*Work instruction*. Wherever the word "treatment" appears in a line of the data, that line should be copied.

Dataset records
--- --- ---
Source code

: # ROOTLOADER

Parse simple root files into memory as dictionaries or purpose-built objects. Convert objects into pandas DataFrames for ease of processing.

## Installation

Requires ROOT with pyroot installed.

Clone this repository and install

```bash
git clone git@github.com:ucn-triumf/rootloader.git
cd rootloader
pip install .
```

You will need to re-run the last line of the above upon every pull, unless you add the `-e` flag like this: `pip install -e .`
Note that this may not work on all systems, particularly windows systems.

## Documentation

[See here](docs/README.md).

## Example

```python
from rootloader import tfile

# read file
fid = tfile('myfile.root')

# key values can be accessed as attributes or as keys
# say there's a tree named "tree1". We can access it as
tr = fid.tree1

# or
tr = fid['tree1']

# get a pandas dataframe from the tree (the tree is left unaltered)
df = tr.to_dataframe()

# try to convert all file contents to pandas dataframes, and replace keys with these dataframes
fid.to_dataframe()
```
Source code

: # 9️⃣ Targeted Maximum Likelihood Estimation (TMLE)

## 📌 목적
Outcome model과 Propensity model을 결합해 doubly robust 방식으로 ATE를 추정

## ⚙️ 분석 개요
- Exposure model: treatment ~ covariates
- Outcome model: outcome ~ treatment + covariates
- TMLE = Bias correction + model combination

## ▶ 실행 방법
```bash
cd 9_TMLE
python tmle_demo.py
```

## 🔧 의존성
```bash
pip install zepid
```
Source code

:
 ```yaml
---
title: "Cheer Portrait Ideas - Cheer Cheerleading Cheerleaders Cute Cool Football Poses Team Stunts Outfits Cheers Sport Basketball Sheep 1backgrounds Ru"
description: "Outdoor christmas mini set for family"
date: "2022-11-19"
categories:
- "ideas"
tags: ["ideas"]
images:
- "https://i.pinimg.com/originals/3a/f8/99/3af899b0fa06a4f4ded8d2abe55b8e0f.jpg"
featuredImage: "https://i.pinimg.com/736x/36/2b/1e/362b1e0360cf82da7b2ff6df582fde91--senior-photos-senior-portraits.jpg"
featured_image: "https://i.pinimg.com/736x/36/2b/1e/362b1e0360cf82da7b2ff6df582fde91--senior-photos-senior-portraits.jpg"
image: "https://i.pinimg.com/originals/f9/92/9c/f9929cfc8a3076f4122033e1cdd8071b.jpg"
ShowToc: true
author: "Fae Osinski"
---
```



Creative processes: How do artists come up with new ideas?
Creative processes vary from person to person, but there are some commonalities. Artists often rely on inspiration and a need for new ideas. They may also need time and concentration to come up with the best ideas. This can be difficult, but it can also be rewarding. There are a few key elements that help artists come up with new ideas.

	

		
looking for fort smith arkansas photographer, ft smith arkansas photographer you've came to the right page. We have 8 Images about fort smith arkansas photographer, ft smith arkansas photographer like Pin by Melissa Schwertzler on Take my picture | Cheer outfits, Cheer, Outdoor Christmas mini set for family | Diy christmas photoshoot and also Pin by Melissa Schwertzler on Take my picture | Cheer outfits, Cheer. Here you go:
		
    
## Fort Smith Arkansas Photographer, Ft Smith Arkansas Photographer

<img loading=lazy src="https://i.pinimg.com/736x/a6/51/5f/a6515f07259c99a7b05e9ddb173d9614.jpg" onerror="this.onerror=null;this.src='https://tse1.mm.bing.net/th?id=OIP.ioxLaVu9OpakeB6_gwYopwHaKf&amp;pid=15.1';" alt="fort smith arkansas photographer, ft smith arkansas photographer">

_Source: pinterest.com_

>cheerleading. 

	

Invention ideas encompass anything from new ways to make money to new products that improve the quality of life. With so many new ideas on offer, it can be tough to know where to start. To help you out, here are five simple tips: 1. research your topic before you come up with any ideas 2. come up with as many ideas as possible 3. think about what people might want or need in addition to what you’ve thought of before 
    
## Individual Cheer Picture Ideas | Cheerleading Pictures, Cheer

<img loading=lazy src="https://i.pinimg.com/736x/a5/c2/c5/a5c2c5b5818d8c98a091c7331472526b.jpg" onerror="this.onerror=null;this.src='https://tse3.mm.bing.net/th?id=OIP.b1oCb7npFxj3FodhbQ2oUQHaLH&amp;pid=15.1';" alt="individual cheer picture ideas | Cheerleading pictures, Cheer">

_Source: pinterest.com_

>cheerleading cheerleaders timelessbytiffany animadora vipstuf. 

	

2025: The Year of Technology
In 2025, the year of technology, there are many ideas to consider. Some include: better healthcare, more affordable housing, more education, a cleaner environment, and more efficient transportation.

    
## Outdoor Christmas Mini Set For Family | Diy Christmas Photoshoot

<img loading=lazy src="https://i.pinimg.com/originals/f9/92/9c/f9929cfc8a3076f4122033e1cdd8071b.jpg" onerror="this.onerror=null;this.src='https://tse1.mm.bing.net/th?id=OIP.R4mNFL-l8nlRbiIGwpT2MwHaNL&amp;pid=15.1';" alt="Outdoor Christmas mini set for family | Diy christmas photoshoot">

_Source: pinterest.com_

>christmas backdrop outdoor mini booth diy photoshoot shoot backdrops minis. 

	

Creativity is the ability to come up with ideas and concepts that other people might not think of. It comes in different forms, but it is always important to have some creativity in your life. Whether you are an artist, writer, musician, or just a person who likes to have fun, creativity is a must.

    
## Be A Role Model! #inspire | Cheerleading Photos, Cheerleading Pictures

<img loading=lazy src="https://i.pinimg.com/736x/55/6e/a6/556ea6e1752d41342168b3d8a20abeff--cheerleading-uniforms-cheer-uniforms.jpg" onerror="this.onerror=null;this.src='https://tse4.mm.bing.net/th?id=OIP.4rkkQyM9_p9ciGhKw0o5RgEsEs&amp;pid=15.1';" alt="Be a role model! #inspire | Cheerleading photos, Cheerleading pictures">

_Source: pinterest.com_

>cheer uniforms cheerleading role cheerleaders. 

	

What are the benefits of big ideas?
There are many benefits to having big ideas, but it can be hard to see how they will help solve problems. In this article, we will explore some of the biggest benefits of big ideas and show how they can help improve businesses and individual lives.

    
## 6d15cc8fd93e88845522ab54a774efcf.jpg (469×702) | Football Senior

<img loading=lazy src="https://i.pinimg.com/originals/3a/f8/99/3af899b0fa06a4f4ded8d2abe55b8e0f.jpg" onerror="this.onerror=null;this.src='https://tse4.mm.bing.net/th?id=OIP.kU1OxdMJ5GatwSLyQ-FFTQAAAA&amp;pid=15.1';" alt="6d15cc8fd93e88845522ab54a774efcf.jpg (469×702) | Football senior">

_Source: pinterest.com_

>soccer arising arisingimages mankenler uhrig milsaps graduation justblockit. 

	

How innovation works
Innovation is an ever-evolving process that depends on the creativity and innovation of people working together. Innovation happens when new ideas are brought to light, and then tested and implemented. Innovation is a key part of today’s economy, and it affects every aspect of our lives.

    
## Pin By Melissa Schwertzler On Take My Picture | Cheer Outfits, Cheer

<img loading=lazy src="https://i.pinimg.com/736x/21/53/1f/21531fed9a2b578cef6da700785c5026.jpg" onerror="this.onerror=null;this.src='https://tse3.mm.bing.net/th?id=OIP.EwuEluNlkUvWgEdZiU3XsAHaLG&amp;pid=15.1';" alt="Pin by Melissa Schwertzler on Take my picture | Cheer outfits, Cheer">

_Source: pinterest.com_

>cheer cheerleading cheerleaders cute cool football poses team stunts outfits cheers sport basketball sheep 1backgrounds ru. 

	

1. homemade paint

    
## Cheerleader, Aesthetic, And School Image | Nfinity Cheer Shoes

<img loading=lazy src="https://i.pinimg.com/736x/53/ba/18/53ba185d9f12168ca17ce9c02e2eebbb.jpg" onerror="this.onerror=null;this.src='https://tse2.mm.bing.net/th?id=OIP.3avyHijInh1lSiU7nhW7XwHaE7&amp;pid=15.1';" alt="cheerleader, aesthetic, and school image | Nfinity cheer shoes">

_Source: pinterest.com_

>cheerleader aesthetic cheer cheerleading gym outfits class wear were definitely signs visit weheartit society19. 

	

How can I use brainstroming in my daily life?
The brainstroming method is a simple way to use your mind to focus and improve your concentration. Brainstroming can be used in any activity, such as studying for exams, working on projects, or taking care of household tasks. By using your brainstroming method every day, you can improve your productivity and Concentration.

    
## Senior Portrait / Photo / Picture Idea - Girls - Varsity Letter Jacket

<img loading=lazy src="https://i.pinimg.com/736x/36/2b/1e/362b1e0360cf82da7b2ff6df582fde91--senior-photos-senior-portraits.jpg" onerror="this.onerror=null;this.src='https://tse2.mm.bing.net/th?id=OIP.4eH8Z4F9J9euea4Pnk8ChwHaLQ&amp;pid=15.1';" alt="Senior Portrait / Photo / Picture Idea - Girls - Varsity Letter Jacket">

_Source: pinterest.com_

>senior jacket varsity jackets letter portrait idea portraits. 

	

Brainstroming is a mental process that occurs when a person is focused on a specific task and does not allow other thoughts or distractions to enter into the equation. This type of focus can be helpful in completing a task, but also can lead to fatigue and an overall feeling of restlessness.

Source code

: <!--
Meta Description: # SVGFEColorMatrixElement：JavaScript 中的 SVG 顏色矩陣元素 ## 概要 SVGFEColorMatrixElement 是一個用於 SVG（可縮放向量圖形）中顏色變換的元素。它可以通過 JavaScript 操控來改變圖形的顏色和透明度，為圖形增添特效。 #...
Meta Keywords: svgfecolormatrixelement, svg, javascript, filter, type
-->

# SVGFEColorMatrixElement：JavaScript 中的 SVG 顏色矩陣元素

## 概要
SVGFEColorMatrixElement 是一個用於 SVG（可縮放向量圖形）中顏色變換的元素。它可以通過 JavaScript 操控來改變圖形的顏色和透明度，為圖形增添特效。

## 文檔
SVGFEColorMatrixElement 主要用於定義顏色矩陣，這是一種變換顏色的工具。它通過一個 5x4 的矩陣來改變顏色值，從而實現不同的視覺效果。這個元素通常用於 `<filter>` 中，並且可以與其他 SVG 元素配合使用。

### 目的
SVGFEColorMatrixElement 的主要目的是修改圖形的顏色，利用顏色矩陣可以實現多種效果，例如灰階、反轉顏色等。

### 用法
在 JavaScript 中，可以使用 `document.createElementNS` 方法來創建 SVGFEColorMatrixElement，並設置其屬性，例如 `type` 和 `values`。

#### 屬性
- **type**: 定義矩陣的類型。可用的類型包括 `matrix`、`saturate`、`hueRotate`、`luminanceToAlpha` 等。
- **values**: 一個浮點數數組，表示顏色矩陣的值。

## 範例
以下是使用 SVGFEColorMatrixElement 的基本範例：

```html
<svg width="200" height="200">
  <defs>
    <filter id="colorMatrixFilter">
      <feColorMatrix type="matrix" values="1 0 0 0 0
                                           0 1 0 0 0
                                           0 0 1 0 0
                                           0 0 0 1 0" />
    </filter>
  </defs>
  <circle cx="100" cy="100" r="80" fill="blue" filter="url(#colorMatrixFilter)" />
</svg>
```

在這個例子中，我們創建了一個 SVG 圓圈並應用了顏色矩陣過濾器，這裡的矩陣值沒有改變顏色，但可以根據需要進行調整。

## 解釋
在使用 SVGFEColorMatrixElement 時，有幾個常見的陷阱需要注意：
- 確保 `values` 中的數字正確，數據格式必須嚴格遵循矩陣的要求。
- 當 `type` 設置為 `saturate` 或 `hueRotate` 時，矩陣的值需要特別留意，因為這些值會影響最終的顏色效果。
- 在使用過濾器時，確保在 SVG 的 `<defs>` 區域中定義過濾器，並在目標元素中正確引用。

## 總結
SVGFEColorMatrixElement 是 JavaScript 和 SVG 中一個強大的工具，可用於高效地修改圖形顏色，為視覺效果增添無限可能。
--- --- ---
*Task response*.
- Exposure model: treatment ~ covariates
- Outcome model: outcome ~ treatment + covariates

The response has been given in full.